I'll have to say no on the ostracods, I have quite a few in my shrimp tanks as it is, i was hoping I could pawn some of mine off on you


----------



## jennfier

perhaps your tub could use some.


----------



## MatPat

jennfier said:


> Do you think a pink background would clash with the green ? what do people use ?
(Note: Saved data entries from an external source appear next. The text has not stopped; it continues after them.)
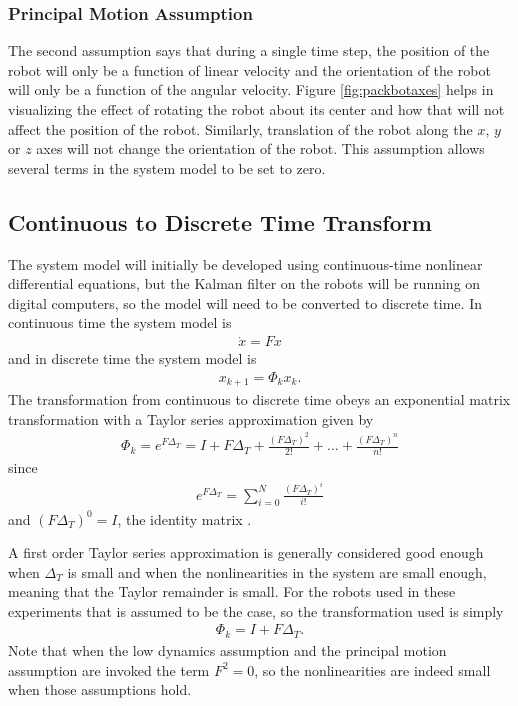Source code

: \subsubsection{Principal Motion Assumption}
\label{sec:kfPrincipalMotionAssumption}
The second assumption says that during a single time step, the position of the robot will only be a function of linear velocity and the orientation of the robot will only be a function of the angular velocity. Figure \ref{fig:packbotaxes} helps in visualizing the effect of rotating the robot about its center and how that will not affect the position of the robot. Similarly, translation of the robot along the $x$, $y$ or $z$ axes will not change the orientation of the robot. This assumption allows several terms in the system model to be set to zero.

\subsection{Continuous to Discrete Time Transform}
\label{sec:kfContToDiscTransform}
The system model will initially be developed using continuous-time nonlinear differential equations, but the Kalman filter on the robots will be running on digital computers, so the model will need to be converted to discrete time. In continuous time the system model is 
\begin{align*}
\dot{x} = Fx
\end{align*}
and in discrete time the system model is
\begin{align*}
x_{k+1} = \Phi_k x_k.
\end{align*}
The transformation from continuous to discrete time obeys an exponential matrix transformation with a Taylor series approximation given by \cite{Gelb74}
\begin{align*}
\Phi_k = e^{F\Delta_T} = I + F\Delta_T + \frac{(F\Delta_T)^2}{2!} + \ldots + \frac{(F\Delta_T)^n}{n!}
\end{align*}
since
\begin{align*}
e^{F\Delta_T} = \sum_{i=0}^N \frac{(F\Delta_T)^i}{i!}
\end{align*}
and $(F\Delta_T)^0=I$, the identity matrix \cite{Phadke99}.

A first order Taylor series approximation is generally considered good enough when $\Delta_T$ is small and when the nonlinearities in the system are small enough, meaning that the Taylor remainder is small. For the robots used in these experiments that is assumed to be the case, so the transformation used is simply
\begin{align}
\label{eq:kfContToDiscTransform}
\Phi_k = I + F\Delta_T.
\end{align}
Note that when the low dynamics assumption and the principal motion assumption are invoked the term $F^2=0$, so the nonlinearities are indeed small when those assumptions hold.

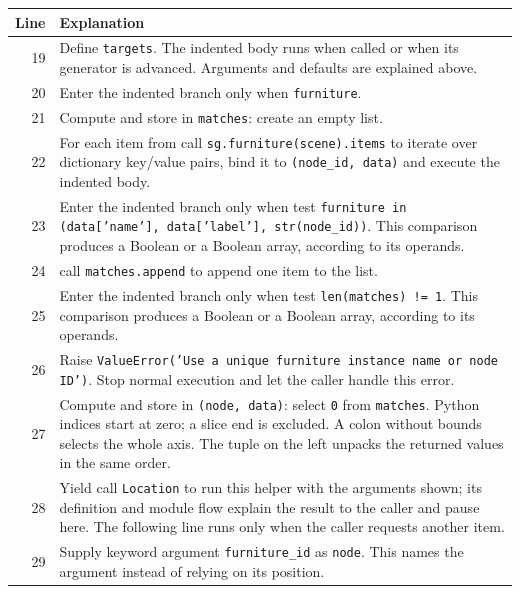 \documentclass[11pt,a4paper]{book}
\begin{document}
\begin{longtable}{r p{}}

\textbf{Line} & \textbf{Explanation} \\ \hline \endhead

19 & Define \texttt{targets}. The indented body runs when called or when its generator is advanced. Arguments and defaults are explained above. \\

20 & Enter the indented branch only when \texttt{furniture}. \\

21 & Compute and store in \texttt{matches}: create an empty list.  \\

22 & For each item from call \texttt{sg.furniture(scene).items} to iterate over dictionary key/value pairs, bind it to \texttt{(node\_id, data)} and execute the indented body. \\

23 & Enter the indented branch only when test \texttt{furniture in (data['name'], data['label'], str(node\_id))}. This comparison produces a Boolean or a Boolean array, according to its operands. \\

24 & call \texttt{matches.append} to append one item to the list. \\

25 & Enter the indented branch only when test \texttt{len(matches) != 1}. This comparison produces a Boolean or a Boolean array, according to its operands. \\

26 & Raise \texttt{ValueError('Use a unique furniture instance name or node ID')}. Stop normal execution and let the caller handle this error. \\

27 & Compute and store in \texttt{(node, data)}: select \texttt{0} from \texttt{matches}. Python indices start at zero; a slice end is excluded. A colon without bounds selects the whole axis. The tuple on the left unpacks the returned values in the same order. \\

28 & Yield call \texttt{Location} to run this helper with the arguments shown; its definition and module flow explain the result to the caller and pause here. The following line runs only when the caller requests another item. \\

29 & Supply keyword argument \texttt{furniture\_id} as \texttt{node}. This names the argument instead of relying on its position. \\


\end{longtable}
\end{document}
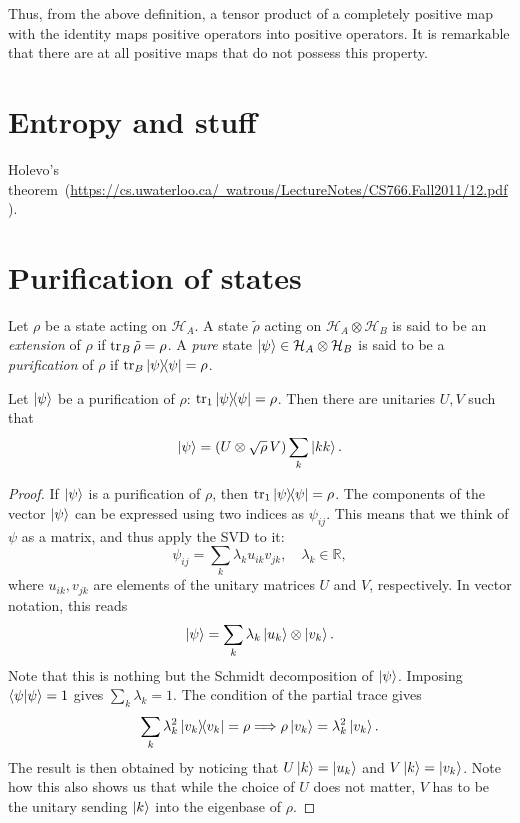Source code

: \documentclass[12pt]{report}
\newcommand{\RR}{\mathbb{R}}
\newcommand{\calH}{{\mathcal{H}}}
\begin{document}
Thus, from the above definition, a tensor product of a completely positive map with the identity maps positive operators into positive operators.
It is remarkable that there are at all positive maps that do not possess this 
property.

\section{Entropy and stuff}
Holevo's theorem~(\href{Watrous notes, chapter 12}{https://cs.uwaterloo.ca/~watrous/LectureNotes/CS766.Fall2011/12.pdf}).

\section{Purification of states}

\begin{defn}
	Let $\rho$ be a state acting on $\calH_A$.
	A state $\tilde\rho$ acting on $\calH_A\otimes\calH_B$ is said to be an \emph{extension} of $\rho$ if $\tr_B\tilde\rho=\rho$.
	A \emph{pure} state $\ket\psi\in\calH_A\otimes\calH_B$ is said to be a \emph{purification} of $\rho$ if $\tr_B\ketbra\psi=\rho$.
\end{defn}

\begin{prop}
	Let $\ket\psi$ be a purification of $\rho$: $\tr_1\ketbra\psi=\rho$. Then there are unitaries $U, V$ such that
	\begin{equation}
		\ket\psi=(U\otimes \sqrt\rho\,V)\sum_k \ket{kk}.
	\end{equation}
\end{prop}
\begin{proof}
	If $\ket\psi$ is a purification of $\rho$, then $\tr_1\ketbra\psi=\rho$.
	The components of the vector $\ket\psi$ can be expressed using two indices as $\psi_{ij}$. This means that we think of $\psi$ as a matrix, and thus apply the \ac{SVD} to it:
	\begin{equation}
		\psi_{ij} = \sum_k \lambda_k u_{ik} v_{jk},\quad
		\lambda_k\in\RR,
	\end{equation}
	where $u_{ik}, v_{jk}$ are elements of the unitary matrices $U$ and $V$, respectively. In vector notation, this reads
	\begin{equation}
		\ket\psi=\sum_k\lambda_k\ket{u_k}\otimes\ket{v_k}.
	\end{equation}
	Note that this is nothing but the Schmidt decomposition of $\ket\psi$.
	Imposing $\braket\psi=1$ gives $\sum_k \lambda_k=1$.
	The condition of the partial trace gives
	\begin{equation}
		\sum_k \lambda_k^2 \ketbra{v_k}=\rho
		\Longrightarrow \rho\ket{v_k}=\lambda_k^2\ket{v_k}.
	\end{equation}
	The result is then obtained by noticing that $U\ket k=\ket{u_k}$ and $V\ket k=\ket{v_k}$. Note how this also shows us that while the choice of $U$ does not matter, $V$ has to be the unitary sending $\ket k$ into the eigenbase of $\rho$.
\end{proof}
\end{document}
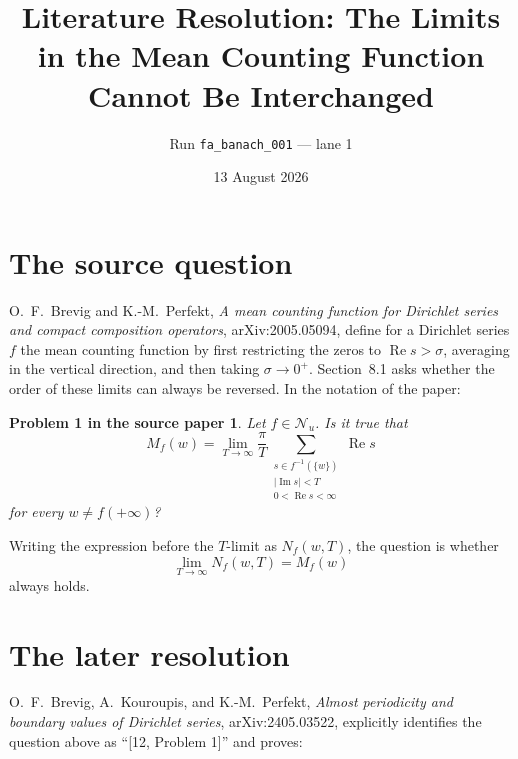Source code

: \documentclass[11pt]{article}
\title{Literature Resolution: The Limits in the Mean Counting Function\\
Cannot Be Interchanged}
\author{Run \texttt{fa\_banach\_001} --- lane 1}
\date{13 August 2026}
\newtheorem*{question}{Problem 1 in the source paper}
\begin{document}
\maketitle

\begin{center}
\end{center}

\section{The source question}

O.~F.~Brevig and K.-M.~Perfekt, \emph{A mean counting function for Dirichlet
series and compact composition operators}, arXiv:2005.05094, define for a
Dirichlet series $f$ the mean counting function by first restricting the
zeros to $\operatorname{Re}s>\sigma$, averaging in the vertical direction,
and then taking $\sigma\to0^+$.  Section~8.1 asks whether the order of these
limits can always be reversed.  In the notation of the paper:

\begin{question}
Let $f\in\mathcal N_u$.  Is it true that
\[
 M_f(w)=\lim_{T\to\infty}\frac{\pi}{T}
 \sum_{\substack{s\in f^{-1}(\{w\})\\ |\operatorname{Im}s|<T\\
                         0<\operatorname{Re}s<\infty}}
 \operatorname{Re}s
\]
for every $w\ne f(+\infty)$?
\end{question}

Writing the expression before the $T$-limit as $N_f(w,T)$, the question is
whether
\[
 \lim_{T\to\infty}N_f(w,T)=M_f(w)
\]
always holds.

\section{The later resolution}

O.~F.~Brevig, A.~Kouroupis, and K.-M.~Perfekt, \emph{Almost periodicity and
boundary values of Dirichlet series}, arXiv:2405.03522, explicitly identifies
the question above as ``[12, Problem 1]'' and proves:
\end{document}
I prefer black paint myself. The black really makes the plants "pop" but you could always get some of the blue/black background they sell at Jack's. It's a bit easier to change around than paint but a little harder to apply.


----------



## jennfier

btw, is painting the preferred way to do a background ? would some black plastic not stay put very well ? or just look bad ?


----------



## MatPat

jennfier said:


> perhaps your tub could use some.


Good point, I guess I could move them from my shrimp tanks to my tub...the Endlers would probably love them!


----------



## MatPat

If the tank is already set up, painting can be hard to do. The plastic stuff is what I was referring to at Jacks. It is blue on one side and black on the other. It can be hard to apply and I think a coating of mineral oil is recommend so you don't see air bubbles in the background.

A roller is my preferred method of paint tank backs.


----------



## jennfier

just oil and nothing else and it should stay put forever ? i could do that.


----------



## jennfier

thanks, matt. you're so helpful.


----------



## MatPat

I don't know about the forever part but the oil seems to help it stay on the tank better.

I really prefer painting the back.


----------



## jennfier

how many fish do you have in your tub ?


----------



## jennfier

is it in direct sunlight ? opcorn:


----------



## jennfier

what kind of plants do you have in it ?


----------



## MatPat

Only a few endler fry in the tub at the moment. the adults succumbed to the cooler weather we had a couple of weeks ago. It gets maybe an hour or two of direct sunlight per day.

You really should try setting up a tub, it doesn't have to be huge but bigger will help with stability temp wise on the cooler nights.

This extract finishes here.